Johnny Acosta despeja las dudas acerca de su titularidad con el primer gol, que de paso evidenció una realidad: a los gringos no les daba miedo el Saprissa, les da miedo la afición tica.

Los pupilos de Klinsmann no pudieron con la presión y regalaban bolas, erraban con la salida y no hallaron un solo pase correcto en los primeros quince minutos. Al 9'' Celso les metió el dedo en la herida -como el incrédulo Tomás, como convenciéndose de que estábamos jugando mejor- y otro cabezazo dejó la bola al fondo del arco.

La marca empieza en la línea de cuatro que hacen Bryan, Celso, Yelstin y Bolaños. Aunque son claramente dos ofensivos y dos defensivos, Pinto mandó a todos a correr por igual. Campbell queda arriba a pelear las bolas y esos cinco hombres, junto con los laterales Oviedo y Gamboa, se mueven mecánicamente para defender y atacar por igual. No es un planteamiento defensivo, es un cuadro ordenado. La consigna no es quitar la bola a Donovan y Cía cuando ellos pasen su medio campo, es que los gringos jamás lleguen ahí.
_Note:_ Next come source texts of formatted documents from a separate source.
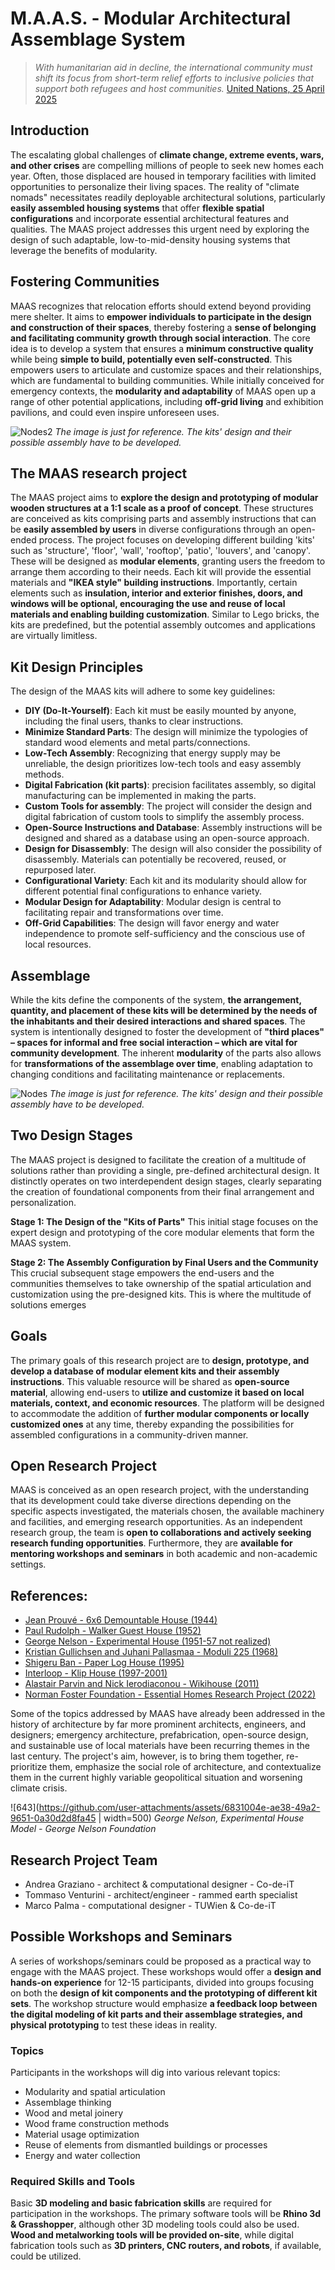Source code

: # M.A.A.S. - Modular Architectural Assemblage System

> *With humanitarian aid in decline, the international community must shift its focus from short-term relief efforts to inclusive policies that support both refugees and host communities.* [United Nations, 25 April 2025](https://news.un.org/en/story/2025/04/1162631)

## Introduction
The escalating global challenges of **climate change, extreme events, wars, and other crises** are compelling millions of people to seek new homes each year. Often, those displaced are housed in temporary facilities with limited opportunities to personalize their living spaces. The reality of "climate nomads" necessitates readily deployable architectural solutions, particularly **easily assembled housing systems** that offer **flexible spatial configurations** and incorporate essential architectural features and qualities. The MAAS project addresses this urgent need by exploring the design of such adaptable, low-to-mid-density housing systems that leverage the benefits of modularity.

## Fostering Communities
MAAS recognizes that relocation efforts should extend beyond providing mere shelter. It aims to **empower individuals to participate in the design and construction of their spaces**, thereby fostering a **sense of belonging and facilitating community growth through social interaction**. The core idea is to develop a system that ensures a **minimum constructive quality** while being **simple to build, potentially even self-constructed**. This empowers users to articulate and customize spaces and their relationships, which are fundamental to building communities. While initially conceived for emergency contexts, the **modularity and adaptability** of MAAS open up a range of other potential applications, including **off-grid living** and exhibition pavilions, and could even inspire unforeseen uses.

![Nodes2](https://github.com/user-attachments/assets/fc920801-baf3-4462-84d3-78d1b7bdab1e)
*The image is just for reference. The kits' design and their possible assembly have to be developed.*

## The MAAS research project
The MAAS project aims to **explore the design and prototyping of modular wooden structures at a 1:1 scale as a proof of concept**. These structures are conceived as kits comprising parts and assembly instructions that can be **easily assembled by users** in diverse configurations through an open-ended process. The project focuses on developing different building 'kits' such as 'structure', 'floor', 'wall', 'rooftop', 'patio', 'louvers', and 'canopy'. These will be designed as **modular elements**, granting users the freedom to arrange them according to their needs. Each kit will provide the essential materials and **"IKEA style" building instructions**. Importantly, certain elements such as **insulation, interior and exterior finishes, doors, and windows will be optional, encouraging the use and reuse of local materials and enabling building customization**. Similar to Lego bricks, the kits are predefined, but the potential assembly outcomes and applications are virtually limitless.

## Kit Design Principles
The design of the MAAS kits will adhere to some key guidelines:
- **DIY (Do-It-Yourself)**: Each kit must be easily mounted by anyone, including the final users, thanks to clear instructions. 
- **Minimize Standard Parts**: The design will minimize the typologies of standard wood elements and metal parts/connections. 
- **Low-Tech Assembly**: Recognizing that energy supply may be unreliable, the design prioritizes low-tech tools and easy assembly methods. 
- **Digital Fabrication (kit parts)**: precision facilitates assembly, so digital manufacturing can be implemented in making the parts. 
- **Custom Tools for assembly**: The project will consider the design and digital fabrication of custom tools to simplify the assembly process. 
- **Open-Source Instructions and Database**: Assembly instructions will be designed and shared as a database using an open-source approach. 
- **Design for Disassembly**: The design will also consider the possibility of disassembly. Materials can potentially be recovered, reused, or repurposed later. 
- **Configurational Variety**: Each kit and its modularity should allow for different potential final configurations to enhance variety. 
- **Modular Design for Adaptability**: Modular design is central to facilitating repair and transformations over time. 
- **Off-Grid Capabilities**: The design will favor energy and water independence to promote self-sufficiency and the conscious use of local resources.

## Assemblage
While the kits define the components of the system, **the arrangement, quantity, and placement of these kits will be determined by the needs of the inhabitants and their desired interactions and shared spaces**. The system is intentionally designed to foster the development of **"third places" – spaces for informal and free social interaction – which are vital for community development**. The inherent **modularity** of the parts also allows for **transformations of the assemblage over time**, enabling adaptation to changing conditions and facilitating maintenance or replacements.

![Nodes](https://github.com/user-attachments/assets/67d9158f-b295-4b9c-ba7c-21c394036b39)
*The image is just for reference. The kits' design and their possible assembly have to be developed.*

## Two Design Stages
The MAAS project is designed to facilitate the creation of a multitude of solutions rather than providing a single, pre-defined architectural design.
It distinctly operates on two interdependent design stages, clearly separating the creation of foundational components from their final arrangement and personalization.

**Stage 1: The Design of the "Kits of Parts"**
This initial stage focuses on the expert design and prototyping of the core modular elements that form the MAAS system.

**Stage 2: The Assembly Configuration by Final Users and the Community**
This crucial subsequent stage empowers the end-users and the communities themselves to take ownership of the spatial articulation and customization using the pre-designed kits. This is where the multitude of solutions emerges

## Goals
The primary goals of this research project are to **design, prototype, and develop a database of modular element kits and their assembly instructions**. This valuable resource will be shared as **open-source material**, allowing end-users to **utilize and customize it based on local materials, context, and economic resources**. The platform will be designed to accommodate the addition of **further modular components or locally customized ones** at any time, thereby expanding the possibilities for assembled configurations in a community-driven manner.

## Open Research Project
MAAS is conceived as an open research project, with the understanding that its development could take diverse directions depending on the specific aspects investigated, the materials chosen, the available machinery and facilities, and emerging research opportunities. As an independent research group, the team is **open to collaborations and actively seeking research funding opportunities**. Furthermore, they are **available for mentoring workshops and seminars** in both academic and non-academic settings.

## References:
- [Jean Prouvé - 6x6 Demountable House (1944)](https://www.jeanprouve.com/en/fiche/1944-6)
- [Paul Rudolph - Walker Guest House (1952)](https://www.paulrudolph.institute/195202-walker-guest-house)
- [George Nelson - Experimental House (1951-57 not realized)](https://designpracticesandparadigms.wordpress.com/2013/03/06/800/)
- [Kristian Gullichsen and Juhani Pallasmaa - Moduli 225 (1968)](https://likemyplace.wordpress.com/2013/11/16/looking-back-modular-moduli225-prototype-by-kristian-gullichsen-and-juhani-pallasmaa-helsinki-finland/)
- [Shigeru Ban - Paper Log House (1995)](https://shigerubanarchitects.com/works/paper-tubes/paper-log-house-kobe/)
- [Interloop - Klip House (1997-2001)](https://bldgblog.com/2010/03/klip-house)
- [Alastair Parvin and Nick Ierodiaconou - Wikihouse (2011)](https://www.wikihouse.cc)
- [Norman Foster Foundation - Essential Homes Research Project (2022)](https://normanfosterfoundation.org/project/essential-homes-research-project/)

Some of the topics addressed by MAAS have already been addressed in the history of architecture by far more prominent architects, engineers, and designers; emergency architecture, prefabrication, open-source design, and sustainable use of local materials have been recurring themes in the last century. The project's aim, however, is to bring them together, re-prioritize them, emphasize the social role of architecture, and contextualize them in the current highly variable geopolitical situation and worsening climate crisis.

![643](https://github.com/user-attachments/assets/6831004e-ae38-49a2-9651-0a30d2d8fa45 | width=500)
*George Nelson, Experimental House Model - George Nelson Foundation*

## Research Project Team
- Andrea Graziano - architect & computational designer - Co-de-iT
- Tommaso Venturini - architect/engineer - rammed earth specialist
- Marco Palma - computational designer - TUWien & Co-de-iT

## Possible Workshops and Seminars
A series of workshops/seminars could be proposed as a practical way to engage with the MAAS project. These workshops would offer a **design and hands-on experience** for 12-15 participants, divided into groups focusing on both the **design of kit components and the prototyping of different kit sets**. The workshop structure would emphasize **a feedback loop between the digital modeling of kit parts and their assemblage strategies, and physical prototyping** to test these ideas in reality.

### Topics
Participants in the workshops will dig into various relevant topics:
- Modularity and spatial articulation
- Assemblage thinking
- Wood and metal joinery
- Wood frame construction methods
- Material usage optimization
- Reuse of elements from dismantled buildings or processes
- Energy and water collection

### Required Skills and Tools
Basic **3D modeling and basic fabrication skills** are required for participation in the workshops. The primary software tools will be **Rhino 3d & Grasshopper**, although other 3D modeling tools could also be used. **Wood and metalworking tools will be provided on-site**, while digital fabrication tools such as **3D printers, CNC routers, and robots**, if available, could be utilized.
Pinto, por cierto, está en el vértice del rectángulo reservado para el cuerpo técnico, a punto Klinsman no se ve: podría estar viendo el partido desde Denver que todavía no nos habríamos dado cuenta.

El primer tiempo transcurre en control nuestro. La defensa rechaza -solidísima- cada avance contrario, Bryan recibe un masaje de urgencia al 20'' y dos faltas dentro del área a Cristian Bolaños se traducen en ningún penal y en una amarilla para él.

Hasta el 41'', cuando Keylor salió a podar las piernas de un atacante gringo, éramos los dueños del partido y la hexagonal. Pero el rérefi pitó penal para los visitantes y todos los jugadores se agolpan alrededor del marco norte.

Tengo mi libreta abierta, como si aquí estuviera la repetición y pudiera verla para convencerme que fue o no penal. Es en vano. Solo queda confiar en Keylor y el espíritu de Porritas. A mi alrededor están de pie. El gringo tira y por un microsegundo parece que Keylor la detiene. Gol de Estados Unidos.

El mugido del estadio fue rarísimo: casi una celebración y después silencio como no lo hubo en dos horas, a excepción de las primeras notas del Himno Nacional. Nos fuimos al descanso con el ánimo desinflado, pero quedaba la impresión de un cuadro sólido, compacto, que mereció más de un 2-1.

Los primeros minutos del segundo tiempo alargaron la angustia y la Sele dejó de presionar cada balón, de salir jugando desde la zaga. Cristian Bolaños y los laterales Oviedo y Gamboa empezaron a verse cansados o tal vez Pinto les dijo, al medio tiempo, que bajaran el ritmo. De un modo u otro, el síntoma es claro: la Sele perdió intensidad. Klinsmann, además, acomodó a sus jugadores y replanteó el partido.

Al 57'' se la pintan a Yelstin y revienta el palo derecho de Keylor. Parece como si la Fedefut le cobrara a Pinto por cada boleta de cambio que usa.

A esta altura del partido, llegando ya al minuto 70, corre más el cuarto árbitro que Cristian Bolaños y solo Yelstin mantiene la obsesión canina de querer tener, siempre, en todo lugar, la bola. Pero el profe considera que es la pieza sacrificable para rearmar su idea y al 73'' sale Tejeda y entra José Miguel Cubero.

Alguien dice que ya acabó el partido en México. Honduras repitió el Aztecazo, venció a los locales 2-1 y agravó la crisis del futbol mexicano, con más palabras que goles. Eso nos sirve solo si ganamos acá, pero echamos aguas.

El cambio no parece hacer demasiado y yo escribo en mi libreta que el equipo tiene la flexibilidad de una cuadrilla del Conavi cuando Cubero mete un pelotazo á la Sagrada Familia y el negrito, quien había aparecido antes varias veces en fuera de juego, empieza a correr casi  desde la media cancha. Campbell se pone los tacos del Cachorro Ledezma para ganarle en velocidad y en cuerpo a dos defensores gringos que corren como resignados, como quienes se saben lo que viene, y luego le pide prestados los botines a Chope para definir.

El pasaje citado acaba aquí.